§ **Directions**: The listing is to be duplicated in full, exactly as written.

§ **Extracted material**:
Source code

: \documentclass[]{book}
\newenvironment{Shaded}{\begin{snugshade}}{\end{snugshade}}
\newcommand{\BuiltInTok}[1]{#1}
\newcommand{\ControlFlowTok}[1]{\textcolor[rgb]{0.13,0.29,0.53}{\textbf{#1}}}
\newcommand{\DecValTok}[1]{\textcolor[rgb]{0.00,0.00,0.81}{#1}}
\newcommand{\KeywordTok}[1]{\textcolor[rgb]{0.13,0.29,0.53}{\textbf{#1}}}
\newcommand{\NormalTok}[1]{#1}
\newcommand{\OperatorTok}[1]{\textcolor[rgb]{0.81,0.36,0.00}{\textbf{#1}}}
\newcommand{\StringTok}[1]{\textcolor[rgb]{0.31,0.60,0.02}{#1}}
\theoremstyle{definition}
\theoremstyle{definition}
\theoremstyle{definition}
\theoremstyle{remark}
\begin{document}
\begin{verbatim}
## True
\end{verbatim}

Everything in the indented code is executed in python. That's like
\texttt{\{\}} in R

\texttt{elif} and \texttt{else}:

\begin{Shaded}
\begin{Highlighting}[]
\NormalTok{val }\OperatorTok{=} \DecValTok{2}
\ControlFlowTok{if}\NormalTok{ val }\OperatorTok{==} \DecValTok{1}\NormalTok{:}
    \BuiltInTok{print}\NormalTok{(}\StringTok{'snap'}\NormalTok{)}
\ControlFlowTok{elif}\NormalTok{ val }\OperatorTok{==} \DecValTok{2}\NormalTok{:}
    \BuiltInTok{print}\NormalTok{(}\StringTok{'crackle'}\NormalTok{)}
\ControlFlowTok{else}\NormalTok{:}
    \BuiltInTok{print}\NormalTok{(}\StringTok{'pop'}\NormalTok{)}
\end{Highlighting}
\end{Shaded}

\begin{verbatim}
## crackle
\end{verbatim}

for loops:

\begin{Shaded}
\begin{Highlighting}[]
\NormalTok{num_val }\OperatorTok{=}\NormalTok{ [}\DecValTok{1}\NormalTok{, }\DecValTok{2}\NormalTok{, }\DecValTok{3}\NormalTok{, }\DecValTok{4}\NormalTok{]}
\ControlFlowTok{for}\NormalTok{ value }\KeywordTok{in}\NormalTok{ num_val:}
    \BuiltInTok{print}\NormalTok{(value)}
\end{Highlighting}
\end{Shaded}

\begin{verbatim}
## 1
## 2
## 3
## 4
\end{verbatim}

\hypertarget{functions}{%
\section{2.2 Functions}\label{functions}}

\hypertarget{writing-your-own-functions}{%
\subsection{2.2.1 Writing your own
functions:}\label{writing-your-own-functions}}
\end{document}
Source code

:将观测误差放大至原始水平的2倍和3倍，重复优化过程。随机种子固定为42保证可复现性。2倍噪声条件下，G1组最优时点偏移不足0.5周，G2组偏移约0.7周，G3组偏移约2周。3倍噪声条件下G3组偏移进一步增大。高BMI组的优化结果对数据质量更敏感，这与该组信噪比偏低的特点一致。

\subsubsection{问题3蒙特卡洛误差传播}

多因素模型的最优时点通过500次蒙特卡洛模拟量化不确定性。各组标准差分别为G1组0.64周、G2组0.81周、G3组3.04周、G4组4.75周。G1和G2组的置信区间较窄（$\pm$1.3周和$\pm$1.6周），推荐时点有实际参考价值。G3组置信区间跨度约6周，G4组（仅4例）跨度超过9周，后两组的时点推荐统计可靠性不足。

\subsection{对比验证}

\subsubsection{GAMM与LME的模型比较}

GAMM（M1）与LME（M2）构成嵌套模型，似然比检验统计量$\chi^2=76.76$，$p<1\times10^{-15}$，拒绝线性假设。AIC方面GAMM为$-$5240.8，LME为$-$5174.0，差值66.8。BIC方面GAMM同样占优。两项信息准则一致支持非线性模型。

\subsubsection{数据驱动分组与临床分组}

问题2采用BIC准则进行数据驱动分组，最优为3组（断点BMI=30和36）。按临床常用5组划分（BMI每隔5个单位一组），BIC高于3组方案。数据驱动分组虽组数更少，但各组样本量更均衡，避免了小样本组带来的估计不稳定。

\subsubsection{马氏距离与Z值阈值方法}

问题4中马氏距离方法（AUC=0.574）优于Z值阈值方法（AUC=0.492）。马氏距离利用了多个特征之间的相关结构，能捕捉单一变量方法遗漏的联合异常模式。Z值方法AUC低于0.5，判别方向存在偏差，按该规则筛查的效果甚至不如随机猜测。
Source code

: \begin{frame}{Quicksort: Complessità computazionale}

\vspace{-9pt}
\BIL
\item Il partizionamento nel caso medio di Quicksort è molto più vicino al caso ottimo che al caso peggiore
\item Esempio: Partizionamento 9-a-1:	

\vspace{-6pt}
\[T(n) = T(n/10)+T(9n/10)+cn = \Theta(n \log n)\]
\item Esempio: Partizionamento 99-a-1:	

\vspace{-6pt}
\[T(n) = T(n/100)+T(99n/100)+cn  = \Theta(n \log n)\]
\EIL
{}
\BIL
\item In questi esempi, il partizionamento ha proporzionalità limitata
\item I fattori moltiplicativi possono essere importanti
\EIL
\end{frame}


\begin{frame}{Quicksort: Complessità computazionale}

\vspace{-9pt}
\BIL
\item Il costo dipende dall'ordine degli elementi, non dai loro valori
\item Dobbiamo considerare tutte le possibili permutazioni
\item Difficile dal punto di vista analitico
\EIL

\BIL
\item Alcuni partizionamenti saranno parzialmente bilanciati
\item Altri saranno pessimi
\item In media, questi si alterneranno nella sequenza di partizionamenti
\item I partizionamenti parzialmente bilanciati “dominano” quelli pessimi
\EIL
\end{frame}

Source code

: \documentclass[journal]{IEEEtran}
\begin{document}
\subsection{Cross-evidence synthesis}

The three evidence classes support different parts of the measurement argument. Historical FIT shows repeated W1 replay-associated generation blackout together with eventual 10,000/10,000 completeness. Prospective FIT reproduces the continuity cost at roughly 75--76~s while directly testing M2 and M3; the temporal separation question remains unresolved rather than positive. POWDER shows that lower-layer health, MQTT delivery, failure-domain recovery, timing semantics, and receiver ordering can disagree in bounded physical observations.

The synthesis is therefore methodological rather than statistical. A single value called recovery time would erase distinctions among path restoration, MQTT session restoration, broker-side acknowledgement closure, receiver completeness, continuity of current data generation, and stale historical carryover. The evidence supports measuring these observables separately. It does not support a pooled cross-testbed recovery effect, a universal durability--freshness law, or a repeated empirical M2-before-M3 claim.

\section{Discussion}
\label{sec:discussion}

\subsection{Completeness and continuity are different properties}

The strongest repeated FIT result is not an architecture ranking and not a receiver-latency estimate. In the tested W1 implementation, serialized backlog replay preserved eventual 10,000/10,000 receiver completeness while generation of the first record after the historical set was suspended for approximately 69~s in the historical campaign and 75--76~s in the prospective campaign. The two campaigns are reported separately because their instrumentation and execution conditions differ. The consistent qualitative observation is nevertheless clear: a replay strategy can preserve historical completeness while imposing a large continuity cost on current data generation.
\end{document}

§ **Task result**:
Source code

: \documentclass[]{book}
\newenvironment{Shaded}{\begin{snugshade}}{\end{snugshade}}
\newcommand{\BuiltInTok}[1]{#1}
\newcommand{\ControlFlowTok}[1]{\textcolor[rgb]{0.13,0.29,0.53}{\textbf{#1}}}
\newcommand{\DecValTok}[1]{\textcolor[rgb]{0.00,0.00,0.81}{#1}}
\newcommand{\KeywordTok}[1]{\textcolor[rgb]{0.13,0.29,0.53}{\textbf{#1}}}
\newcommand{\NormalTok}[1]{#1}
\newcommand{\OperatorTok}[1]{\textcolor[rgb]{0.81,0.36,0.00}{\textbf{#1}}}
\newcommand{\StringTok}[1]{\textcolor[rgb]{0.31,0.60,0.02}{#1}}
\theoremstyle{definition}
\theoremstyle{definition}
\theoremstyle{definition}
\theoremstyle{remark}
\begin{document}
\begin{verbatim}
## True
\end{verbatim}

Everything in the indented code is executed in python. That's like
\texttt{\{\}} in R

\texttt{elif} and \texttt{else}:

\begin{Shaded}
\begin{Highlighting}[]
\NormalTok{val }\OperatorTok{=} \DecValTok{2}
\ControlFlowTok{if}\NormalTok{ val }\OperatorTok{==} \DecValTok{1}\NormalTok{:}
    \BuiltInTok{print}\NormalTok{(}\StringTok{'snap'}\NormalTok{)}
\ControlFlowTok{elif}\NormalTok{ val }\OperatorTok{==} \DecValTok{2}\NormalTok{:}
    \BuiltInTok{print}\NormalTok{(}\StringTok{'crackle'}\NormalTok{)}
\ControlFlowTok{else}\NormalTok{:}
    \BuiltInTok{print}\NormalTok{(}\StringTok{'pop'}\NormalTok{)}
\end{Highlighting}
\end{Shaded}

\begin{verbatim}
## crackle
\end{verbatim}

for loops:

\begin{Shaded}
\begin{Highlighting}[]
\NormalTok{num_val }\OperatorTok{=}\NormalTok{ [}\DecValTok{1}\NormalTok{, }\DecValTok{2}\NormalTok{, }\DecValTok{3}\NormalTok{, }\DecValTok{4}\NormalTok{]}
\ControlFlowTok{for}\NormalTok{ value }\KeywordTok{in}\NormalTok{ num_val:}
    \BuiltInTok{print}\NormalTok{(value)}
\end{Highlighting}
\end{Shaded}

\begin{verbatim}
## 1
## 2
## 3
## 4
\end{verbatim}

\hypertarget{functions}{%
\section{2.2 Functions}\label{functions}}

\hypertarget{writing-your-own-functions}{%
\subsection{2.2.1 Writing your own
functions:}\label{writing-your-own-functions}}
\end{document}
Source code

:将观测误差放大至原始水平的2倍和3倍，重复优化过程。随机种子固定为42保证可复现性。2倍噪声条件下，G1组最优时点偏移不足0.5周，G2组偏移约0.7周，G3组偏移约2周。3倍噪声条件下G3组偏移进一步增大。高BMI组的优化结果对数据质量更敏感，这与该组信噪比偏低的特点一致。

\subsubsection{问题3蒙特卡洛误差传播}

多因素模型的最优时点通过500次蒙特卡洛模拟量化不确定性。各组标准差分别为G1组0.64周、G2组0.81周、G3组3.04周、G4组4.75周。G1和G2组的置信区间较窄（$\pm$1.3周和$\pm$1.6周），推荐时点有实际参考价值。G3组置信区间跨度约6周，G4组（仅4例）跨度超过9周，后两组的时点推荐统计可靠性不足。

\subsection{对比验证}

\subsubsection{GAMM与LME的模型比较}

GAMM（M1）与LME（M2）构成嵌套模型，似然比检验统计量$\chi^2=76.76$，$p<1\times10^{-15}$，拒绝线性假设。AIC方面GAMM为$-$5240.8，LME为$-$5174.0，差值66.8。BIC方面GAMM同样占优。两项信息准则一致支持非线性模型。

\subsubsection{数据驱动分组与临床分组}

问题2采用BIC准则进行数据驱动分组，最优为3组（断点BMI=30和36）。按临床常用5组划分（BMI每隔5个单位一组），BIC高于3组方案。数据驱动分组虽组数更少，但各组样本量更均衡，避免了小样本组带来的估计不稳定。

\subsubsection{马氏距离与Z值阈值方法}

问题4中马氏距离方法（AUC=0.574）优于Z值阈值方法（AUC=0.492）。马氏距离利用了多个特征之间的相关结构，能捕捉单一变量方法遗漏的联合异常模式。Z值方法AUC低于0.5，判别方向存在偏差，按该规则筛查的效果甚至不如随机猜测。
Source code

: \begin{frame}{Quicksort: Complessità computazionale}

\vspace{-9pt}
\BIL
\item Il partizionamento nel caso medio di Quicksort è molto più vicino al caso ottimo che al caso peggiore
\item Esempio: Partizionamento 9-a-1:	

\vspace{-6pt}
\[T(n) = T(n/10)+T(9n/10)+cn = \Theta(n \log n)\]
\item Esempio: Partizionamento 99-a-1:	

\vspace{-6pt}
\[T(n) = T(n/100)+T(99n/100)+cn  = \Theta(n \log n)\]
\EIL
{}
\BIL
\item In questi esempi, il partizionamento ha proporzionalità limitata
\item I fattori moltiplicativi possono essere importanti
\EIL
\end{frame}


\begin{frame}{Quicksort: Complessità computazionale}

\vspace{-9pt}
\BIL
\item Il costo dipende dall'ordine degli elementi, non dai loro valori
\item Dobbiamo considerare tutte le possibili permutazioni
\item Difficile dal punto di vista analitico
\EIL

\BIL
\item Alcuni partizionamenti saranno parzialmente bilanciati
\item Altri saranno pessimi
\item In media, questi si alterneranno nella sequenza di partizionamenti
\item I partizionamenti parzialmente bilanciati “dominano” quelli pessimi
\EIL
\end{frame}

Source code

: \documentclass[journal]{IEEEtran}
\begin{document}
\subsection{Cross-evidence synthesis}

The three evidence classes support different parts of the measurement argument. Historical FIT shows repeated W1 replay-associated generation blackout together with eventual 10,000/10,000 completeness. Prospective FIT reproduces the continuity cost at roughly 75--76~s while directly testing M2 and M3; the temporal separation question remains unresolved rather than positive. POWDER shows that lower-layer health, MQTT delivery, failure-domain recovery, timing semantics, and receiver ordering can disagree in bounded physical observations.

The synthesis is therefore methodological rather than statistical. A single value called recovery time would erase distinctions among path restoration, MQTT session restoration, broker-side acknowledgement closure, receiver completeness, continuity of current data generation, and stale historical carryover. The evidence supports measuring these observables separately. It does not support a pooled cross-testbed recovery effect, a universal durability--freshness law, or a repeated empirical M2-before-M3 claim.

\section{Discussion}
\label{sec:discussion}

\subsection{Completeness and continuity are different properties}

The strongest repeated FIT result is not an architecture ranking and not a receiver-latency estimate. In the tested W1 implementation, serialized backlog replay preserved eventual 10,000/10,000 receiver completeness while generation of the first record after the historical set was suspended for approximately 69~s in the historical campaign and 75--76~s in the prospective campaign. The two campaigns are reported separately because their instrumentation and execution conditions differ. The consistent qualitative observation is nevertheless clear: a replay strategy can preserve historical completeness while imposing a large continuity cost on current data generation.
\end{document}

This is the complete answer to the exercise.